The brightest of birds and butterflies were flying about—the sort of things one finds under glass in northern museums—and a huge, scarlet flower of the hibiscus type was everywhere splashed over the green.
Here and there an Indian appeared from quién sabe where. It was all his and yet not his.
We came up in the cool dimness of the cog-railway, and after cold douches and luncheon, enlivened with entomological discussions (that lovely wilderness is alive with invisible biting specimens), we went with Mr. Cooper to the reservoir.

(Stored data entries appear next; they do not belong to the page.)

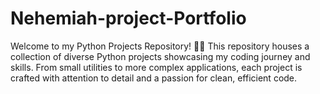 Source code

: # Nehemiah-project-Portfolio
Welcome to my Python Projects Repository! 🐍✨  This repository houses a collection of diverse Python projects showcasing my coding journey and skills. From small utilities to more complex applications, each project is crafted with attention to detail and a passion for clean, efficient code.
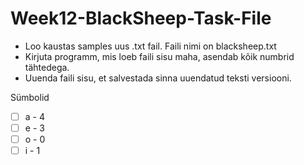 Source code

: # Week12-BlackSheep-Task-File

- Loo kaustas samples uus .txt fail. Faili nimi on blacksheep.txt
- Kirjuta programm, mis loeb faili sisu maha, asendab kõik numbrid tähtedega. 
- Uuenda faili sisu, et salvestada sinna uuendatud teksti versiooni.


Sümbolid
- [ ] a - 4
- [ ] e - 3
- [ ] o - 0
- [ ] i - 1
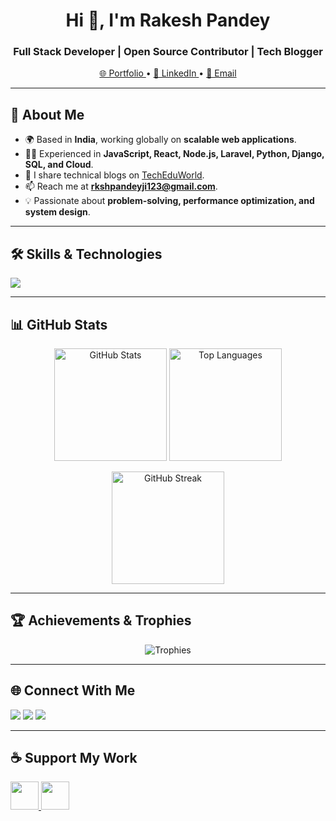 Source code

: <h1 align="center">Hi 👋, I'm Rakesh Pandey</h1>
<h3 align="center">Full Stack Developer | Open Source Contributor | Tech Blogger</h3>

<p align="center">
  <a href="https://rakesh-pandey.netlify.app" target="_blank">
    🌐 Portfolio
  </a> • 
  <a href="https://linkedin.com/in/rakesh-pandey" target="_blank">
    💼 LinkedIn
  </a> • 
  <a href="mailto:rkshpandeyji123@gmail.com">
    📩 Email
  </a>
</p>

---

## 🚀 About Me
- 🌍 Based in **India**, working globally on **scalable web applications**.  
- 👨‍💻 Experienced in **JavaScript, React, Node.js, Laravel, Python, Django, SQL, and Cloud**.  
- 📝 I share technical blogs on [TechEduWorld](https://techeduworld.com/_blog/).  
- 📫 Reach me at **rkshpandeyji123@gmail.com**.  
- 💡 Passionate about **problem-solving, performance optimization, and system design**.  

---

## 🛠️ Skills & Technologies
<p align="left">
  <img src="https://skillicons.dev/icons?i=html,css,js,react,nodejs,php,laravel,python,django,java,mysql,postgres,oracle,git,github,figma,firebase,bootstrap,docker" />
</p>

---

## 📊 GitHub Stats
<p align="center">
  <img src="https://github-readme-stats.vercel.app/api?username=rkshpandeyji&show_icons=true&theme=tokyonight" alt="GitHub Stats" height="180" />
  <img src="https://github-readme-stats.vercel.app/api/top-langs/?username=rkshpandeyji&layout=compact&theme=tokyonight" alt="Top Languages" height="180" />
</p>

<p align="center">
  <img src="https://github-readme-streak-stats.herokuapp.com/?user=rkshpandeyji&theme=tokyonight" alt="GitHub Streak" height="180" />
</p>

---

## 🏆 Achievements & Trophies
<p align="center">
  <img src="https://github-profile-trophy.vercel.app/?username=rkshpandeyji&theme=onedark&row=1&column=6" alt="Trophies" />
</p>

---

## 🌐 Connect With Me
<p align="left">
  <a href="https://linkedin.com/in/rakesh-pandey" target="blank"><img src="https://img.shields.io/badge/-Rakesh%20Pandey-blue?style=flat&logo=Linkedin&logoColor=white" /></a>
  <a href="https://fb.com/rakesh.pandey" target="blank"><img src="https://img.shields.io/badge/-Rakesh%20Pandey-blue?style=flat&logo=Facebook&logoColor=white" /></a>
  <a href="https://instagram.com/goswami_pandey_07" target="blank"><img src="https://img.shields.io/badge/-@goswami_pandey_07-E4405F?style=flat&logo=Instagram&logoColor=white" /></a>
</p>

---

## ☕ Support My Work
<p>
  <a href="https://www.buymeacoffee.com/RAKESHPANDEY" target="_blank">
    <img src="https://cdn.buymeacoffee.com/buttons/v2/default-yellow.png" height="45" />
  </a>
  <a href="https://ko-fi.com/RAKESHPANDEY" target="_blank">
    <img src="https://cdn.ko-fi.com/cdn/kofi3.png?v=3" height="45" />
  </a>
</p>
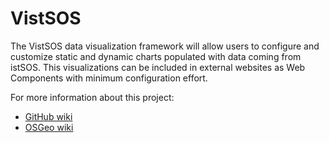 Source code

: # VistSOS

The VistSOS data visualization framework will allow users to configure and customize static and dynamic charts populated with data coming from istSOS. This visualizations can be included in external websites as Web Components with minimum configuration effort.

For more information about this project:

* [GitHub wiki](https://github.com/felipe07/VistSOS-1/wiki)
* [OSGeo wiki](https://wiki.osgeo.org/wiki/VistSOS_Data_Visualization_Framework)

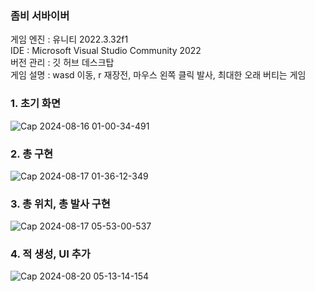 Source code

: ### 좀비 서바이버  
게임 엔진 : 유니티 2022.3.32f1  
IDE : Microsoft Visual Studio Community 2022  
버전 관리 : 깃 허브 데스크탑  
게임 설명 : wasd 이동, r 재장전, 마우스 왼쪽 클릭 발사, 최대한 오래 버티는 게임  

### 1. 초기 화면
![Cap 2024-08-16 01-00-34-491](https://github.com/user-attachments/assets/2b9ef6b7-2f62-4146-b55d-dbe0cf2df605)

### 2. 총 구현
![Cap 2024-08-17 01-36-12-349](https://github.com/user-attachments/assets/afda2663-56a8-4992-893f-e8e5371556b7)

### 3. 총 위치, 총 발사 구현
![Cap 2024-08-17 05-53-00-537](https://github.com/user-attachments/assets/82f42125-43e7-4930-b18d-500675e8d943)

### 4. 적 생성, UI 추가
![Cap 2024-08-20 05-13-14-154](https://github.com/user-attachments/assets/96d9e82b-5c8e-4ec7-95b0-1fc6e5f81c4c)
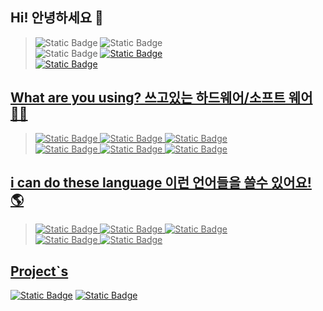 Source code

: ## Hi! 안녕하세요 👋

> <img alt="Static Badge" src="https://img.shields.io/badge/discode-greenmilk_1531-black?style=for-the-badge&logo=discord&logoColor=%235865F2&color=%235865F2">
> <img alt="Static Badge" src="https://img.shields.io/badge/naver-leejiho1531%40naver.com-%2303C75A?style=for-the-badge&logo=naver&logoColor=%2303C75A&labelColor=gray&color=%2303C75A">
> </br>
> <img alt="Static Badge" src="https://img.shields.io/badge/github-greenmilk1531-%23181717?style=for-the-badge&logo=github&logoColor=%23181717&labelColor=gray&color=%23181717">
> <a href="https://velog.io/@greenmilk/posts"><img alt="Static Badge" src="https://img.shields.io/badge/velog-gray?style=for-the-badge&logo=velog&logoColor=%2320C997">
> <br/>
> <a href="https://discord.gg/GHQRB9BZjK"><img alt="Static Badge" src="https://img.shields.io/badge/discord-server-gray?style=for-the-badge&logo=discord&logoColor=white&labelColor=%235865F2">



## What are you using? 쓰고있는 하드웨어/소프트 웨어 🧑‍💻

> <img alt="Static Badge" src="https://img.shields.io/badge/raspberrypi-black?style=for-the-badge&logo=raspberrypi&logoColor=white">
> <img alt="Static Badge" src="https://img.shields.io/badge/streamlit-%23FF4B4B?style=for-the-badge&logo=streamlit&logoColor=black">
> <img alt="Static Badge" src="https://img.shields.io/badge/aseprite-%237D929E?style=for-the-badge&logo=aseprite&logoColor=white">
> </br>
> <img alt="Static Badge" src="https://img.shields.io/badge/macos-%23000000?style=for-the-badge&logo=macos">
> <img alt="Static Badge" src="https://img.shields.io/badge/vscode-blue?style=for-the-badge">
> <img alt="Static Badge" src="https://img.shields.io/badge/vs-%238546E4?style=for-the-badge">
> </br>

## i can do these language 이런 언어들을 쓸수 있어요! 🌎

> <img alt="Static Badge" src="https://img.shields.io/badge/python-gray?style=for-the-badge&logo=python&logoColor=%233776AB">
> <img alt="Static Badge" src="https://img.shields.io/badge/c-blue?style=for-the-badge&logo=c&logoColor=%23A8B9CC">
> <img alt="Static Badge" src="https://img.shields.io/badge/stript-by%20minecraft%20-%20gray?style=for-the-badge&logoColor=%23A8B9CC">
> </br>
> <img alt="Static Badge" src="https://img.shields.io/badge/dotnet-%23ECD53F?style=for-the-badge&logo=dotnet&logoColor=gray">
> <img alt="Static Badge" src="https://img.shields.io/badge/linux-%23FCC624?style=for-the-badge&logo=linux&logoColor=white">

##  Project`s

<a href="https://wjmax.kr/"><img alt="Static Badge" src="https://img.shields.io/badge/wjmax-page-gray?style=for-the-badge&logoColor=white&labelColor=white"></a>
  <a href="https://wjmax.kr/%EA%B2%80%EC%83%89"><img alt="Static Badge" src="https://img.shields.io/badge/wjmax-search-blue?style=for-the-badge&labelColor=gray">
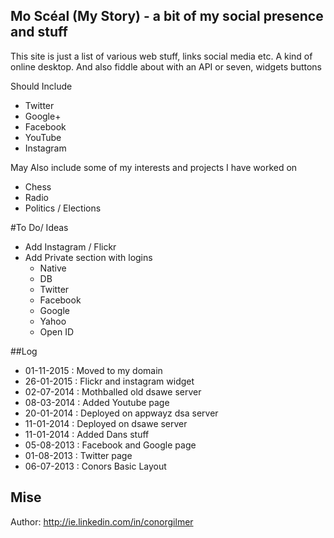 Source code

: ## Mo Scéal (My Story) - a bit of my social presence and stuff

This site is just a list of various web stuff, links social media etc. A kind of online desktop.
And also fiddle about with an API or seven, widgets buttons 

Should Include
- Twitter
- Google+
- Facebook
- YouTube
- Instagram

May Also include some of my interests and projects I have worked on
- Chess
- Radio
- Politics / Elections

#To Do/ Ideas
- Add Instagram / Flickr
- Add Private section with logins
  - Native
  - DB
  - Twitter
  - Facebook
  - Google
  - Yahoo
  - Open ID

##Log

- 01-11-2015 : Moved to my domain
- 26-01-2015 : Flickr and instagram widget
- 02-07-2014 : Mothballed old dsawe server
- 08-03-2014 : Added Youtube page
- 20-01-2014 : Deployed on appwayz dsa server
- 11-01-2014 : Deployed on dsawe server
- 11-01-2014 : Added Dans stuff
- 05-08-2013 : Facebook and Google page
- 01-08-2013 : Twitter page
- 06-07-2013 : Conors Basic Layout

## Mise
Author: http://ie.linkedin.com/in/conorgilmer



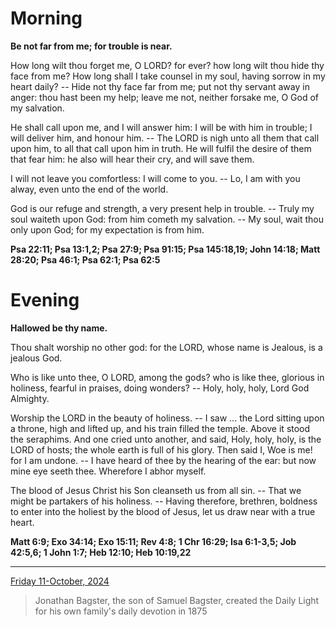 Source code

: # Morning

**Be not far from me; for trouble is near.**
 
How long wilt thou forget me, O LORD? for ever? how long wilt thou hide thy face from me? How long shall I take counsel in my soul, having sorrow in my heart daily? -- Hide not thy face far from me; put not thy servant away in anger: thou hast been my help; leave me not, neither forsake me, O God of my salvation.
 
He shall call upon me, and I will answer him: I will be with him in trouble; I will deliver him, and honour him. -- The LORD is nigh unto all them that call upon him, to all that call upon him in truth. He will fulfil the desire of them that fear him: he also will hear their cry, and will save them.
 
I will not leave you comfortless: I will come to you. -- Lo, I am with you alway, even unto the end of the world.
 
God is our refuge and strength, a very present help in trouble. -- Truly my soul waiteth upon God: from him cometh my salvation. -- My soul, wait thou only upon God; for my expectation is from him.  

**Psa 22:11; Psa 13:1,2; Psa 27:9; Psa 91:15; Psa 145:18,19; John 14:18; Matt 28:20; Psa 46:1; Psa 62:1; Psa 62:5**

# Evening

**Hallowed be thy name.**
 
Thou shalt worship no other god: for the LORD, whose name is Jealous, is a jealous God.
 
Who is like unto thee, O LORD, among the gods? who is like thee, glorious in holiness, fearful in praises, doing wonders? -- Holy, holy, holy, Lord God Almighty.
 
Worship the LORD in the beauty of holiness. -- I saw ... the Lord sitting upon a throne, high and lifted up, and his train filled the temple. Above it stood the seraphims. And one cried unto another, and said, Holy, holy, holy, is the LORD of hosts; the whole earth is full of his glory. Then said I, Woe is me! for I am undone. -- I have heard of thee by the hearing of the ear: but now mine eye seeth thee. Wherefore I abhor myself.
 
The blood of Jesus Christ his Son cleanseth us from all sin. -- That we might be partakers of his holiness. -- Having therefore, brethren, boldness to enter into the holiest by the blood of Jesus, let us draw near with a true heart.  

**Matt 6:9; Exo 34:14; Exo 15:11; Rev 4:8; 1 Chr 16:29; Isa 6:1-3,5; Job 42:5,6; 1 John 1:7; Heb 12:10; Heb 10:19,22**

---

[Friday 11-October, 2024](https://t.me/s/daily_light)

> Jonathan Bagster, the son of Samuel Bagster, created the Daily Light for his own family's daily devotion in 1875

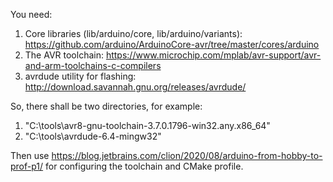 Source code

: You need:

1. Core libraries (lib/arduino/core, lib/arduino/variants): https://github.com/arduino/ArduinoCore-avr/tree/master/cores/arduino
1. The AVR toolchain: https://www.microchip.com/mplab/avr-support/avr-and-arm-toolchains-c-compilers
1. avrdude utility for flashing: http://download.savannah.gnu.org/releases/avrdude/

So, there shall be two directories, for example:

1. "C:\tools\avr8-gnu-toolchain-3.7.0.1796-win32.any.x86_64"
1. "C:\tools\avrdude-6.4-mingw32"

Then use https://blog.jetbrains.com/clion/2020/08/arduino-from-hobby-to-prof-p1/ for configuring the toolchain and
CMake profile. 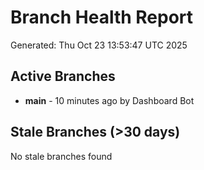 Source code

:# Branch Health Report
Generated: Thu Oct 23 13:53:47 UTC 2025

## Active Branches
- **main** - 10 minutes ago by Dashboard Bot

## Stale Branches (>30 days)
No stale branches found
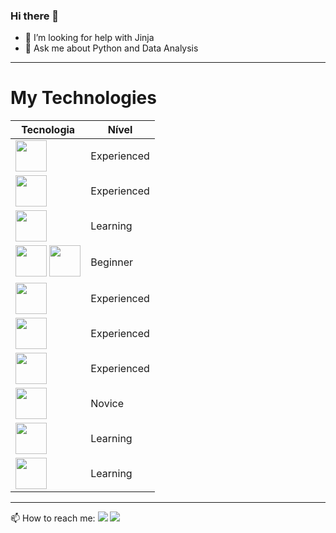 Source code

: ### Hi there 👋

<!--
**Rodrigolsantoswk/Rodrigolsantoswk** is a ✨ _special_ ✨ repository because its `README.md` (this file) appears on your GitHub profile.

Here are some ideas to get you started:

- 🔭 I’m currently working on Continental Tires
- 🌱 I’m currently learning API's Restfull with Python
<!--- 👯 I’m looking to collaborate on ...-->
- 🤔 I’m looking for help with Jinja
- 💬 Ask me about Python and Data Analysis
<hr>
<h1>My Technologies</h1>
<table>
  <thead>
    <tr>
      <th>Tecnologia</th>
      <th>Nível</th>
    </tr>
  </thead>
  <tbody>
    <tr>
      <td><img src="https://cdn.iconscout.com/icon/free/png-256/python-2752092-2284909.png" height="50"></td>
      <td>Experienced</td> 
    </tr>
    <tr>
      <td><img src="https://cdn.iconscout.com/icon/free/png-256/java-60-1174953.png" height="50"></td>
      <td>Experienced</td>
    </tr>
    <tr>
      <td><img src="https://cdn.iconscout.com/icon/free/png-256/javascript-2038874-1720087.png" height="50"></td>
      <td>Learning</td>
    </tr>
    <tr>
      <td><img src="https://cdn.iconscout.com/icon/free/png-256/html5-40-1175193.png" height="50">
        <img src="https://cdn.iconscout.com/icon/free/png-256/css3-11-1175239.png" height="50">
      </td>
      <td>Beginner</td>
    </tr>
    <tr>
      <td><img src="https://wyday.com/images/lm/langs/vba.1.svg" height="50"></td>
      <td>Experienced</td>
    </tr>
    <tr>
      <td><img src="https://cdn.iconscout.com/icon/free/png-256/power-bi-285209.png" height="50"></td>
      <td>Experienced</td>
    </tr>
    <tr>
      <td><img src="https://img.icons8.com/color/48/000000/microsoft-sql-server.png" height="50"></td>
      <td>Experienced</td>
    </tr>
    <tr>
      <td><img src="https://img.icons8.com/color/48/000000/postgreesql.png" height="50"></td>
      <td>Novice</td>
    </tr>
    <tr>
      <td><img src="https://cdn.freebiesupply.com/logos/large/2x/mysql-5-logo-png-transparent.png" height="50"></td>
      <td>Learning</td>
    </tr>
    <tr>
      <td><img src="https://dwglogo.com/wp-content/uploads/2018/03/SQLite_Vector_logo.png" height="50"></td>
      <td>Learning</td>
    </tr>
  </tbody>
</table>
<hr>
📫 How to reach me: <a href="https://www.linkedin.com/in/rodrigolsantoswk/"><img src="https://camo.githubusercontent.com/c00f87aeebbec37f3ee0857cc4c20b21fefde8a96caf4744383ebfe44a47fe3f/68747470733a2f2f696d672e736869656c64732e696f2f62616467652f2d4c696e6b6564496e2d2532333030373742353f7374796c653d666f722d7468652d6261646765266c6f676f3d6c696e6b6564696e266c6f676f436f6c6f723d7768697465"/></a> 
<a href="mailto:limasrodrigowk@gmail.com"><img src="https://camo.githubusercontent.com/927d6b3961fa048ff7303daf291cb5869dfa25018997cf8c1373c2f6a85b1458/68747470733a2f2f696d672e736869656c64732e696f2f62616467652f2d476d61696c2d2532333333333f7374796c653d666f722d7468652d6261646765266c6f676f3d676d61696c266c6f676f436f6c6f723d7768697465"/></a>
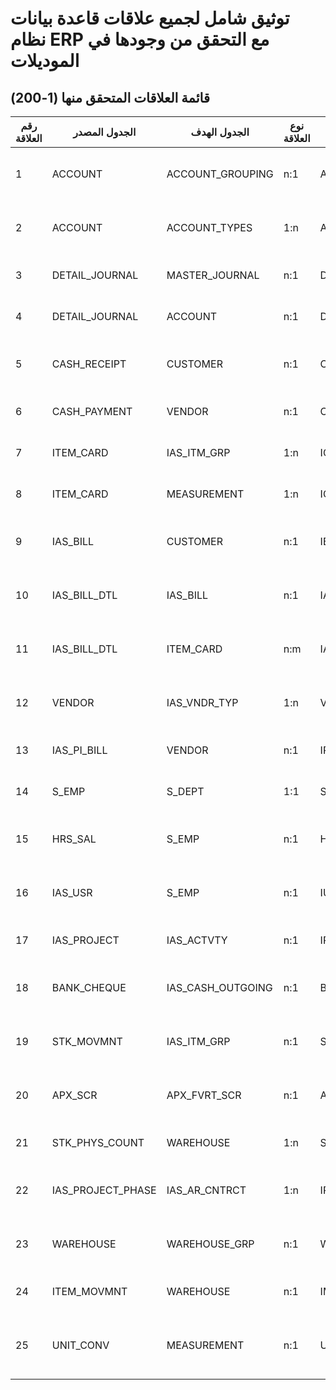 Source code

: # توثيق شامل لجميع علاقات قاعدة بيانات نظام ERP مع التحقق من وجودها في الموديلات

## قائمة العلاقات المتحقق منها (1-200)

| رقم العلاقة | الجدول المصدر | الجدول الهدف | نوع العلاقة | عمود المصدر | عمود الهدف | اسم قيد العلاقة | المجموعة الوظيفية | وصف العلاقة | حالة التحقق |
|-------------|--------------|--------------|--------------|--------------|--------------|--------------|--------------------|--------------|--------------------|
| 1 | ACCOUNT | ACCOUNT_GROUPING | n:1 | A_AG | AG_CODE | AC_ACGR_FK | الحسابات والدفتر العام | ربط الحساب بمجموعة الحسابات | ✅ موجودة (Account و AccountGrouping) |
| 2 | ACCOUNT | ACCOUNT_TYPES | 1:n | A_AT | AT_CODE | AC_ACTY_FK | الحسابات والدفتر العام | ربط الحساب بنوع الحساب | ✅ موجودة (Account و AccountType) |
| 3 | DETAIL_JOURNAL | MASTER_JOURNAL | n:1 | DJ_MJ | MJ_CODE | DEJO_MAJO_FK | الحسابات والدفتر العام | ربط تفاصيل القيد بسند القيد | ✅ موجودة (JournalDetail و Journal) |
| 4 | DETAIL_JOURNAL | ACCOUNT | n:1 | DJ_A | A_CODE | DEJO_AC_FK | الحسابات والدفتر العام | ربط تفاصيل القيد بالحساب | ✅ موجودة (JournalDetail و Account) |
| 5 | CASH_RECEIPT | CUSTOMER | n:1 | CR_CST | CST_CODE | CARE_CU_FK | النقدية والبنوك | ربط سند القبض بالعميل | ❌ غير موجودة (لم يتم تنفيذ كلاس CashReceipt في الموديل الحالي) |
| 6 | CASH_PAYMENT | VENDOR | n:1 | CP_VNDR | VNDR_CODE | CAPA_VE_FK | النقدية والبنوك | ربط سند الصرف بالمورد | ✅ موجودة (CashPayment و Vendor) |
| 7 | ITEM_CARD | IAS_ITM_GRP | 1:n | IC_IIG | IIG_CODE | ITCA_IAITGR_FK | المخزون والمستودعات | ربط الصنف بمجموعة الأصناف | ✅ موجودة (Item و ItemGroup) |
| 8 | ITEM_CARD | MEASUREMENT | 1:n | IC_M | M_CODE | ITCA_ME_FK | المخزون والمستودعات | ربط الصنف بوحدة القياس | ✅ موجودة (Item و Measurement) |
| 9 | IAS_BILL | CUSTOMER | n:1 | IB_CST | CST_CODE | IABI_CU_FK | المبيعات والعملاء | ربط فاتورة المبيعات بالعميل | ❌ غير موجودة (لم يتم العثور على كلاس Bill كامل في الموديل الحالي) |
| 10 | IAS_BILL_DTL | IAS_BILL | n:1 | IAS_IB | IB_CODE | IABIDT_IABI_FK | المبيعات والعملاء | ربط تفاصيل فاتورة المبيعات بالفاتورة | ❌ غير موجودة (لم يتم العثور على كلاس BillDetail مرتبط بالفاتورة) |
| 11 | IAS_BILL_DTL | ITEM_CARD | n:m | IAS_ITM | ITM_CODE | IABIDT_ITCA_FK | المبيعات والعملاء | ربط تفاصيل فاتورة المبيعات بالصنف | ❌ غير موجودة (لم يتم تنفيذ العلاقة بين BillDetail و Item) |
| 12 | VENDOR | IAS_VNDR_TYP | 1:n | V_IVT | IVT_CODE | VE_IAVNTY_FK | المشتريات والموردين | ربط المورد بنوع المورد | ❌ غير موجودة (لم يتم العثور على العلاقة بين Vendor و VendorType) |
| 13 | IAS_PI_BILL | VENDOR | n:1 | IPB_VNDR | VNDR_CODE | IAPIBI_VE_FK | المشتريات والموردين | ربط فاتورة المشتريات بالمورد | ✅ موجودة (PurchaseInvoice و Vendor) |
| 14 | S_EMP | S_DEPT | 1:1 | SE_SD | SD_CODE | SEM_SDE_FK | الموارد البشرية | ربط الموظف بالقسم | ✅ موجودة (Employee و Department) |
| 15 | HRS_SAL | S_EMP | n:1 | HS_EMP | EMP_CODE | HRSA_SEM_FK | الموارد البشرية | ربط الراتب بالموظف | ❌ غير موجودة (لم يتم العثور على كلاس EmployeeSalary كامل) |
| 16 | IAS_USR | S_EMP | n:1 | IU_EMP | EMP_CODE | IAUS_SEM_FK | النظام والأمن | ربط المستخدم بالموظف | ❌ غير موجودة (لم يتم العثور على كلاس User مرتبط بالموظف) |
| 17 | IAS_PROJECT | IAS_ACTVTY | n:1 | IP_ACTVTY | ACTVTY_CODE | IAPR_IAAC_FK | المشاريع والعقود | ربط المشروع بالنشاط | ✅ موجودة (Project و Activity) |
| 18 | BANK_CHEQUE | IAS_CASH_OUTGOING | n:1 | BC_ICO | ICO_CODE | BACH_IACAOU_FK | النقدية والبنوك | ربط شيك البنك بسند الصرف النقدي | ❌ غير موجودة (لم يتم تنفيذ العلاقة بين BankCheck و CashOutgoing) |
| 19 | STK_MOVMNT | IAS_ITM_GRP | n:1 | SM_IIG | IIG_CODE | STMO_IAITGR_FK | المخزون والمستودعات | ربط حركة المخزون بمجموعة الأصناف | ✅ موجودة (ItemMovement و ItemGroup) |
| 20 | APX_SCR | APX_FVRT_SCR | n:1 | AS_AFS | AFS_CODE | APSC_APFVSC_FK | النظام والأمن | ربط الشاشة بالشاشة المفضلة | ❌ غير موجودة (لم يتم العثور على كلاسات شاشات النظام) |
| 21 | STK_PHYS_COUNT | WAREHOUSE | 1:n | SPC_W | W_CODE | STPHCO_WA_FK | المخزون والمستودعات | ربط الجرد الفعلي بالمستودع | ✅ موجودة (PhysicalCount و Warehouse) |
| 22 | IAS_PROJECT_PHASE | IAS_AR_CNTRCT | 1:n | IPP_IAC | IAC_CODE | IAPRPH_IAARCN_FK | المشاريع والعقود | ربط مرحلة المشروع بعقد المشروع | ✅ موجودة (ProjectPhase و Contract) |
| 23 | WAREHOUSE | WAREHOUSE_GRP | n:1 | W_WG | WG_CODE | WA_WAGR_FK | المخزون والمستودعات | ربط المستودع بمجموعة المستودعات | ✅ موجودة (Warehouse و WarehouseGroup) |
| 24 | ITEM_MOVMNT | WAREHOUSE | n:1 | IM_W | W_CODE | ITMO_WA_FK | المخزون والمستودعات | ربط حركة الصنف بالمستودع | ✅ موجودة (ItemMovement و Warehouse) |
| 25 | UNIT_CONV | MEASUREMENT | n:1 | UC_M1 | M_CODE | UNCO_ME_FK1 | المخزون والمستودعات | ربط تحويل الوحدة بوحدة القياس الأولى | ✅ موجودة (UnitConversion و Measurement) |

We have spent the evening mostly meeting the officials of the company and playing bridge. (!) Though it was the least noblesse oblige allowed, it seemed a lot after the long, full day—on paie ses plaisirs....
However, they were all so nice and so pleased to see people from the outside world that, once in our "bridge stride," it wasn't so hard. Rieloff, who hates cards, after a while went to the piano, bursting into "Du meiner Seele schönster Traum"—following it up with the "Moonlight Sonata"; so, in the end, we found ourselves sitting in a dimly-lighted room, with Beethoven floating out on the soft Indian night—and all was well.
I am dead with sleep, and early to-morrow we depart.
42 Calle Humboldt,
August 26th, late evening.
We were awakened at 5.30 in a dawn of such exceeding beauty that, as I stepped out into it, I was tempted to fall upon my knees rather than hurry to our little train. On one side were the hills, so veiled in splendors of filmy pearls and blues and pinks that their forms could only be imagined; on the other was an abyss of gold and rose and sapphire into which our train was to plunge.
All day long we went from glory to glory; but I got home to find that something human and dreadful had happened in my absence: Little Emma C., playing over the roof with Laurita and Elim, escaped for one unexplained second from Gabrielle—fell from it to the stone patio—her fall, for an instant, broken by a balcony railing.
I hurried to her mother's. The child is alive, but dreadfully injured, and, it is feared, for life. Nature was too beautiful at Necaxa not to exact some sort of toll from those admitted to it. I am dreadfully upset.